The other day I wrote about the political process and how my children are seeing it play out at school. I got a great comment on that blog from my friend, Ken, who said he is troubled by the notion that children in grade school are becoming involved in the discussions in the first place. I see where he’s coming from, at least with regard to the bitterness, back biting, and general nastiness that seem to accompany politics-as-usual these days. Still, there is a part of me that feels that kids should have some knowledge of politics even if they’re incapable of understanding it in any reasonable depth. (Heck…I wish that same thing for most of the voting-eligible adults in this country.) My main interest in making sure my children are at least aware of the political process stems from a purely educational stance. I want them to learn early on that people disagree and see things differently, yet we still need to find some way to work and live together despite disparate views. Yes. I am highly idealistic. I know.

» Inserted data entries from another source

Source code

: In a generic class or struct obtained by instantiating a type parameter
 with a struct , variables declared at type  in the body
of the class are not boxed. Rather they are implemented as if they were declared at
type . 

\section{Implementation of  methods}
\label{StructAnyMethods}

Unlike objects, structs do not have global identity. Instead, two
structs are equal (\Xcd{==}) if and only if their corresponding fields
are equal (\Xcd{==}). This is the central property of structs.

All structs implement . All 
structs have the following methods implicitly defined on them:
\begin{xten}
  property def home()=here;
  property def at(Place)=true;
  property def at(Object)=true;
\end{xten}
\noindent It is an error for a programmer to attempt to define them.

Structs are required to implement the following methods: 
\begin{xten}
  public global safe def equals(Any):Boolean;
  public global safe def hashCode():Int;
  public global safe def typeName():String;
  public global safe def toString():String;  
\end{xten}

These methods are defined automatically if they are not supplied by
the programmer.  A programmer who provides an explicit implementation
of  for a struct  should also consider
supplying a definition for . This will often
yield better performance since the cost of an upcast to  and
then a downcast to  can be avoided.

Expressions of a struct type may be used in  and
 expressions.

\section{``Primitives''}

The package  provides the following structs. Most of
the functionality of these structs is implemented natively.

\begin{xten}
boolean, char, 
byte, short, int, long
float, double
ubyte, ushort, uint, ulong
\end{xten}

Today, though, instead of teaching my son a lesson about politics in this country, he taught me one.
“So, who are you going to vote for, Luke?” I queried, waiting for his annoyed response at my nonsensical question.
“I can’t vote, Mom,” he replied with exasperation. “I’m not a grown up.”
“Okay. You’re right. But, if you could vote, what would you be thinking?” I asked.
“Well,” he replied in all earnestness, “judging from the ads I’ve seen lately I don’t think either of them is a very good choice.”
“What political ads have you seen?” I asked. This is a legitimate question on my part because we watch very little television in this house, and our boys are subsequently shielded from the disproportionate number of ads via that type of media.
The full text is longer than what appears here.